THE TASK: Output each line exactly as written, from the first line of the records to the line bearing "for example, when", inclusive, while leaving every picture out.

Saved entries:
++++
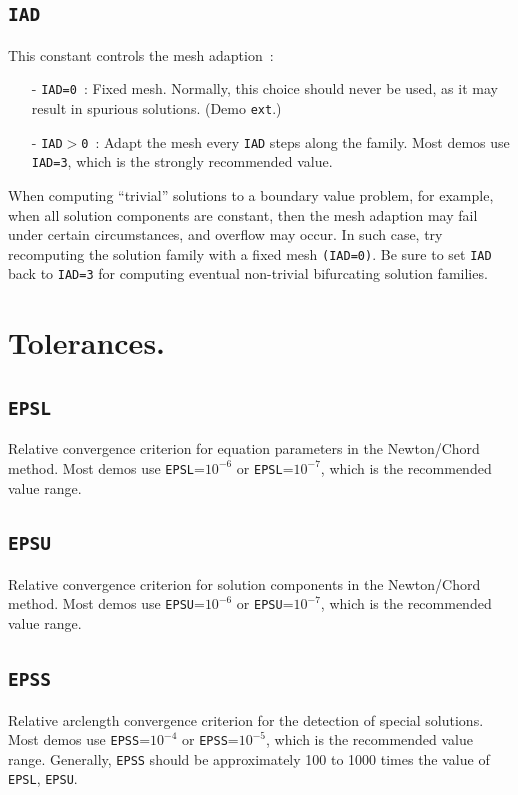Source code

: \documentclass[12pt]{report}
\begin{document}
\subsection{\tt IAD} \label{sec:IAD}
This constant controls the mesh adaption~: 
\begin{itemize}
\item[-] {\tt IAD=0}~:
  Fixed mesh. Normally, this choice should never be used, as it may result
  in spurious solutions. (Demo {\tt ext}.)
\item[-] {\tt IAD$>$0}~:  
  Adapt the mesh every {\tt IAD} steps along the family.
  Most demos use {\tt IAD=3}, which is the strongly recommended value.
\end{itemize}

When computing  ``trivial'' solutions to a boundary value problem,
for example, when all solution components are constant, then the
mesh adaption may fail under certain circumstances, and overflow may
occur. In such case, try recomputing the solution family with a fixed
mesh {\tt (IAD=0)}. Be sure to set  {\tt IAD} back to {\tt IAD=3} 
for computing eventual non-trivial bifurcating solution families.
\section{ Tolerances.} \label{sec:Tolerances}
\subsection{\tt EPSL}  \label{sec:EPSL}
 Relative convergence criterion for equation parameters in the Newton/Chord 
 method. Most demos use {\tt EPSL}=$10^{-6}$ or {\tt EPSL}=$10^{-7}$,
 which is the recommended value range.

\subsection{\tt EPSU}  \label{sec:EPSU}
 Relative convergence criterion for solution components in the Newton/Chord 
 method. Most demos use {\tt EPSU}=$10^{-6}$ or {\tt EPSU}=$10^{-7}$,
 which is the recommended value range.

\subsection{\tt EPSS}  \label{sec:EPSS}
 Relative arclength convergence criterion for the detection of special solutions. 
 Most demos use {\tt EPSS}=$10^{-4}$ or  {\tt EPSS}=$10^{-5}$,
 which is the recommended value range.
 Generally, {\tt EPSS} should be approximately 100 to 1000 times the value
 of {\tt EPSL}, {\tt EPSU}.
 
\end{document}
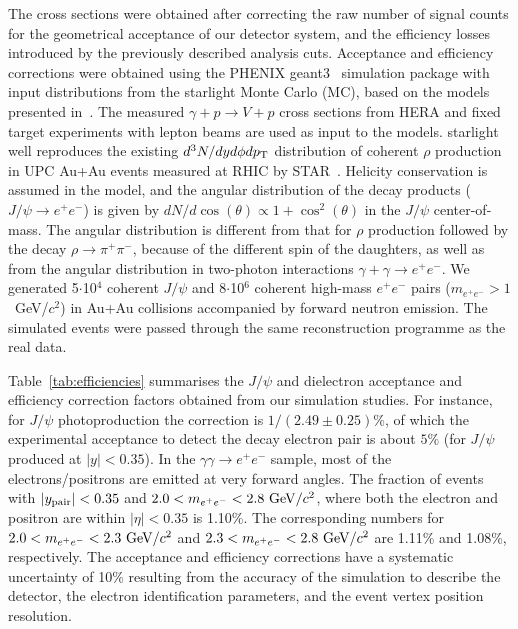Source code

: \documentclass[dvipdfm]{elsart}
\providecommand{\jpsi}{J/\psi}
\begin{document}
The cross sections were obtained after correcting the raw number of signal 
counts for the geometrical acceptance of our detector system, and the 
efficiency losses introduced by the previously described analysis cuts. 
Acceptance and efficiency corrections were obtained using the PHENIX {\sc 
geant3}~\cite{geant} simulation package with input distributions from the 
{\sc starlight} Monte Carlo (MC), based on the models presented 
in~\cite{Baltz:2002pp,Klein:1999qj,Nystrand:2004vn}. The measured $\gamma + p 
\rightarrow V+p$ cross sections from HERA and fixed target experiments with 
lepton beams are used as input to the models. {\sc starlight} well reproduces 
the existing $d^3N/dyd\phi dp_{\rm T}$ distribution of coherent $\rho$ production 
in UPC Au+Au events measured at RHIC by 
STAR~\cite{Adler:2002sc,Abelev:2007nb}. Helicity conservation is assumed in 
the model, and the angular distribution of the decay products ($\jpsi 
\rightarrow e^+ e^-$) is given by $dN/d\cos(\theta) \propto 1 + 
\cos^2(\theta)$ in the $\jpsi$ center-of-mass. The angular distribution is 
different from that for $\rho$ production followed by the decay $\rho 
\rightarrow \pi^+ \pi^-$, because of the different spin of the daughters, as 
well as from the angular distribution in two-photon interactions $\gamma + 
\gamma \rightarrow e^+ e^-$. We generated 5$\cdot$10$^4$ coherent $\jpsi$ and 
8$\cdot$10$^6$ coherent high-mass $e^+e^-$ pairs ($m_{e^+e^-}>1$~GeV/$c^2$) 
in Au+Au collisions accompanied by forward neutron emission.  The simulated 
events were passed through the same reconstruction programme as the real 
data.

Table~\ref{tab:efficiencies} summarises the $\jpsi$ and dielectron acceptance 
and efficiency correction factors obtained from our simulation studies. For 
instance, for $\jpsi$ photoproduction the correction is $1/(2.49 \pm 0.25) 
\%$, of which the experimental acceptance to detect the decay electron pair 
is about $5\%$ (for $\jpsi$ produced at $|y|<0.35$). 
In the $\gamma \gamma \rightarrow e^+e^-$ sample, most of the
electrons/positrons are emitted at very forward angles. The fraction of events
with $|y_{\rm pair}|<0.35$ and 
$2.0<m_{e^+e^-}<2.8~{\rm GeV}/c^2$, 
where both the electron and
positron are within $|\eta|<0.35$ is 1.10\%. 
The corresponding numbers for
$2.0<m_{e^+e^-}<2.3~{\rm GeV}/c^2$ and 
$2.3<m_{e^+e^-}<2.8~{\rm GeV}/c^2$ are 1.11\% and 1.08\%, respectively. 
The acceptance and efficiency corrections have a systematic uncertainty of 10\%
resulting from the accuracy of the simulation to describe the detector, the
electron identification parameters, and the event vertex position resolution.
\end{document}
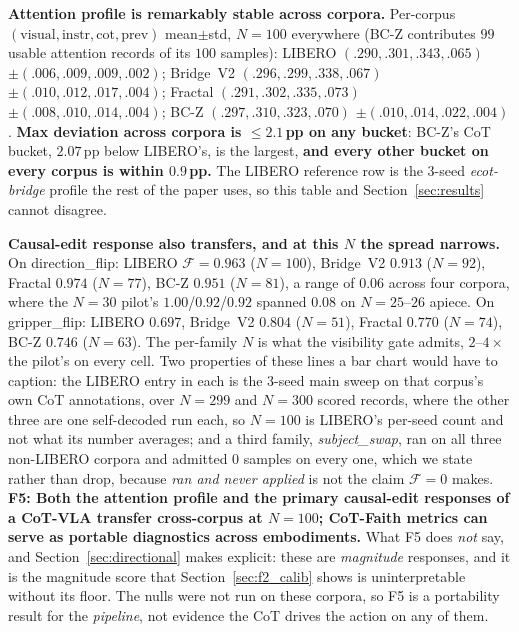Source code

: \documentclass{article}
\begin{document}
\textbf{Attention profile is remarkably stable across corpora.} Per-corpus $(\text{visual}, \text{instr}, \text{cot}, \text{prev})$ mean$\pm$std, $N{=}100$ everywhere (BC-Z contributes $99$ usable attention records of its $100$ samples): LIBERO $(.290, .301, .343, .065)$ $\pm(.006, .009, .009, .002)$; Bridge~V2 $(.296, .299, .338, .067)$ $\pm(.010, .012, .017, .004)$; Fractal $(.291, .302, .335, .073)$ $\pm(.008, .010, .014, .004)$; BC-Z $(.297, .310, .323, .070)$ $\pm(.010, .014, .022, .004)$. \textbf{Max deviation across corpora is $\leq 2.1$\,pp on any bucket}: BC-Z's CoT bucket, $2.07$\,pp below LIBERO's, is the largest, \textbf{and every other bucket on every corpus is within $0.9$\,pp.} The LIBERO reference row is the 3-seed \emph{ecot-bridge} profile the rest of the paper uses, so this table and Section~\ref{sec:results} cannot disagree.

\textbf{Causal-edit response also transfers, and at this $N$ the spread narrows.} On direction\_flip: LIBERO $\mathcal{F}\!=\!0.963$ ($N{=}100$), Bridge~V2 $0.913$ ($N{=}92$), Fractal $0.974$ ($N{=}77$), BC-Z $0.951$ ($N{=}81$), a range of $0.06$ across four corpora, where the $N{=}30$ pilot's $1.00$/$0.92$/$0.92$ spanned $0.08$ on $N{=}25$--$26$ apiece. On gripper\_flip: LIBERO $0.697$, Bridge~V2 $0.804$ ($N{=}51$), Fractal $0.770$ ($N{=}74$), BC-Z $0.746$ ($N{=}63$). The per-family $N$ is what the visibility gate admits, $2$--$4\times$ the pilot's on every cell. Two properties of these lines a bar chart would have to caption: the LIBERO entry in each is the $3$-seed main sweep on that corpus's own CoT annotations, over $N{=}299$ and $N{=}300$ scored records, where the other three are one self-decoded run each, so $N{=}100$ is LIBERO's per-seed count and not what its number averages; and a third family, \emph{subject\_swap}, ran on all three non-LIBERO corpora and admitted $0$ samples on every one, which we state rather than drop, because \emph{ran and never applied} is not the claim $\mathcal{F}{=}0$ makes. \textbf{F5: Both the attention profile and the primary causal-edit responses of a CoT-VLA transfer cross-corpus at $N{=}100$; CoT-Faith metrics can serve as portable diagnostics across embodiments.} What F5 does \emph{not} say, and Section~\ref{sec:directional} makes explicit: these are \emph{magnitude} responses, and it is the magnitude score that Section~\ref{sec:f2_calib} shows is uninterpretable without its floor. The nulls were not run on these corpora, so F5 is a portability result for the \emph{pipeline}, not evidence the CoT drives the action on any of them.
\end{document}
++++
YOUR SOLUTION:
Source code

: \documentclass[12pt]{report}
\begin{document}
\subsection{\tt IAD} \label{sec:IAD}
This constant controls the mesh adaption~: 
\begin{itemize}
\item[-] {\tt IAD=0}~:
  Fixed mesh. Normally, this choice should never be used, as it may result
  in spurious solutions. (Demo {\tt ext}.)
\item[-] {\tt IAD$>$0}~:  
  Adapt the mesh every {\tt IAD} steps along the family.
  Most demos use {\tt IAD=3}, which is the strongly recommended value.
\end{itemize}

When computing  ``trivial'' solutions to a boundary value problem,
for example, when all solution components are constant, then the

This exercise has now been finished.